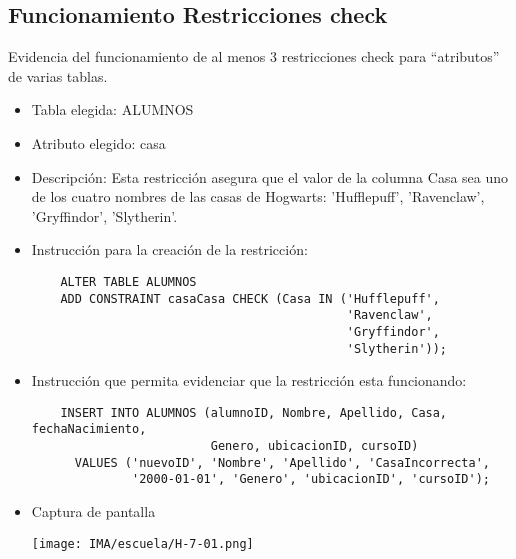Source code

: \subsection{Funcionamiento Restricciones check}

Evidencia del funcionamiento de al menos 3 restricciones check para “atributos” de varias
tablas.

\begin{itemize} 
  \item Tabla elegida: ALUMNOS 
  \item Atributo elegido: casa 
  \item Descripción: Esta restricción asegura que el valor de la columna Casa sea uno de los cuatro nombres de las casas de Hogwarts: 'Hufflepuff', 'Ravenclaw', 'Gryffindor', 'Slytherin'. 
  \item Instrucción para la creación de la restricción: 
    \begin{verbatim} 
    ALTER TABLE ALUMNOS 
    ADD CONSTRAINT casaCasa CHECK (Casa IN ('Hufflepuff',
                                            'Ravenclaw', 
                                            'Gryffindor', 
                                            'Slytherin')); 
    \end{verbatim} 
  \item Instrucción que permita evidenciar que la restricción esta funcionando: 
    \begin{verbatim} 
    INSERT INTO ALUMNOS (alumnoID, Nombre, Apellido, Casa, fechaNacimiento,
                         Genero, ubicacionID, cursoID) 
      VALUES ('nuevoID', 'Nombre', 'Apellido', 'CasaIncorrecta', 
              '2000-01-01', 'Genero', 'ubicacionID', 'cursoID'); 
    \end{verbatim} 
  \item Captura de pantalla 
    \begin{center} 
      \texttt{[image: IMA/escuela/H-7-01.png]}
    \end{center} 
\end{itemize}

·····

TASK DETAILS
From the line that contains "Instrucción que permita" down to the final line of the entries, print every line exactly as it is, and only those lines.

YOUR RESPONSE
  \item Instrucción que permita evidenciar que la restricción esta funcionando: 
    \begin{verbatim} 
    INSERT INTO ALUMNOS (alumnoID, Nombre, Apellido, Casa, fechaNacimiento,
                         Genero, ubicacionID, cursoID) 
      VALUES ('nuevoID', 'Nombre', 'Apellido', 'CasaIncorrecta', 
              '2000-01-01', 'Genero', 'ubicacionID', 'cursoID'); 
    \end{verbatim} 
  \item Captura de pantalla 
    \begin{center} 
      \texttt{[image: IMA/escuela/H-7-01.png]}
    \end{center} 
\end{itemize}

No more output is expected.